The issue has already gotten the attention of the Republican who is chairman of the Senate Banking Committee. Sen. Mike Crapo of Idaho sent letters criticizing Bank of America and Citigroup, which decided to restrict sales of firearms by its business customers, over their new gun rules in the wake of the Florida high school shooting in February.
“We should all be concerned if banks like yours seek to replace legislators and policy makers and attempt to manage social policy by limiting access to credit,” Crapo wrote to Citigroup’s chief executive.
It’s more than that, which is why I don’t accept the “this is a job for the free market” solution. Banks in America receive a huge amount of support from the government. The amount of regulation by the government makes locks out new competition from small upstarts. The government provides security and protection for the big banks and billions of dollars in contracts. Then there was the Bailout.
The fact is the line between big banks and the Federal Government has blurred in some places. If the government has decided that you are “too big to fail” and your executives who got stupid greedy and caused the biggest financial catastrophe since the Great Depression don’t need to go to prison, and instead force mergers that protect the banks than the goverment has interfered in the free market too much for the free market to be a solution.
“Companies by and large avoid these issues like the plague and they only get involved — whether they’re credit card companies or airlines — when they feel like doing nothing is as bad as doing something and they feel completely stuck,” said Timothy D. Lytton, professor at Georgia State University’s College of Law and author of “Suing the Gun Industry: A Battle at the Crossroads of Gun Control and Mass Torts.”
The banks are playing by the New Rules of “everything is political.” It’s bad. Also, thanks for getting a total anti-gun person to weigh in as the voice of reason.
The gun industry acknowledges that there’s nothing requiring companies from doing business with gun manufacturers or dealers. Monthly reports from the federal government show background checks to purchase a firearm are up over last year so far, so the early actions apparently have not put a dent in sales.
Still, the industry believes it needs stronger laws against financial retaliation in the future.
Because the gun industry is being singled out. In 2016, there were over 10,000 deaths from alcohol impaired drivers, just shy of the 11,000 non suicide gun deaths. DUI was a leading killer of young people, more than gun violence. I don’t see credit card companies denying banking services to micro brews or liquor stores.
More regulations are necessary for an industry that receives so much support from the government and taxpayers.
“We may have to seek legislation to make sure it can’t be done and that you can’t discriminate against individuals from lawful exercise of a constitutional right,” said Larry Keane, senior vice president and legal counsel for the National Shooting Sports Foundation, which represents gunmakers. “Imagine if banks were to say you can’t purchase books or certain books aren’t acceptable. That would be problematic and I don’t think anyone would stand for that kind of activity by the banking industry.”
He’s right.
This isn’t the NRA picking on the banks. This is the NRA standing up for people getting picked on by the banks. From the title of the article, you’d never know that.

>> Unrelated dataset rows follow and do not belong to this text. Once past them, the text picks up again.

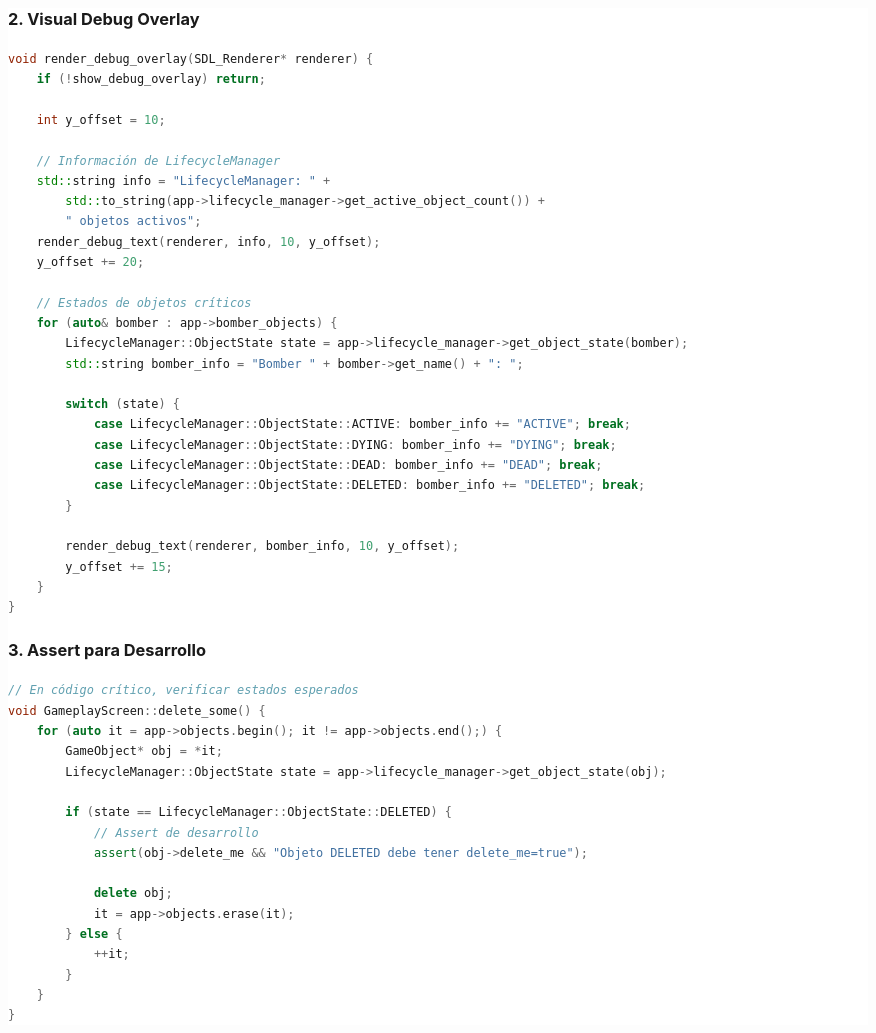 ### 2. Visual Debug Overlay

```cpp
void render_debug_overlay(SDL_Renderer* renderer) {
    if (!show_debug_overlay) return;
    
    int y_offset = 10;
    
    // Información de LifecycleManager
    std::string info = "LifecycleManager: " + 
        std::to_string(app->lifecycle_manager->get_active_object_count()) + 
        " objetos activos";
    render_debug_text(renderer, info, 10, y_offset);
    y_offset += 20;
    
    // Estados de objetos críticos
    for (auto& bomber : app->bomber_objects) {
        LifecycleManager::ObjectState state = app->lifecycle_manager->get_object_state(bomber);
        std::string bomber_info = "Bomber " + bomber->get_name() + ": ";
        
        switch (state) {
            case LifecycleManager::ObjectState::ACTIVE: bomber_info += "ACTIVE"; break;
            case LifecycleManager::ObjectState::DYING: bomber_info += "DYING"; break;
            case LifecycleManager::ObjectState::DEAD: bomber_info += "DEAD"; break;
            case LifecycleManager::ObjectState::DELETED: bomber_info += "DELETED"; break;
        }
        
        render_debug_text(renderer, bomber_info, 10, y_offset);
        y_offset += 15;
    }
}
```

### 3. Assert para Desarrollo

```cpp
// En código crítico, verificar estados esperados
void GameplayScreen::delete_some() {
    for (auto it = app->objects.begin(); it != app->objects.end();) {
        GameObject* obj = *it;
        LifecycleManager::ObjectState state = app->lifecycle_manager->get_object_state(obj);
        
        if (state == LifecycleManager::ObjectState::DELETED) {
            // Assert de desarrollo
            assert(obj->delete_me && "Objeto DELETED debe tener delete_me=true");
            
            delete obj;
            it = app->objects.erase(it);
        } else {
            ++it;
        }
    }
}
```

And yeah, I get it. A lot of industries are over regulated and free market competition is great. It is.
But we’re not talking about one baker who will bake gay wedding cakes competing for business against a baker to won’t.
Th’s is way bigger than that.
To put it bluntly:
If nearly a trillion dollars in tax money, some of which I contributed to, was used to keep you afloat – if tax dollars are used to protect your industry – if whole sectors of the government exist to maintain your interests – you have no right to restrict my civil liberties with my money.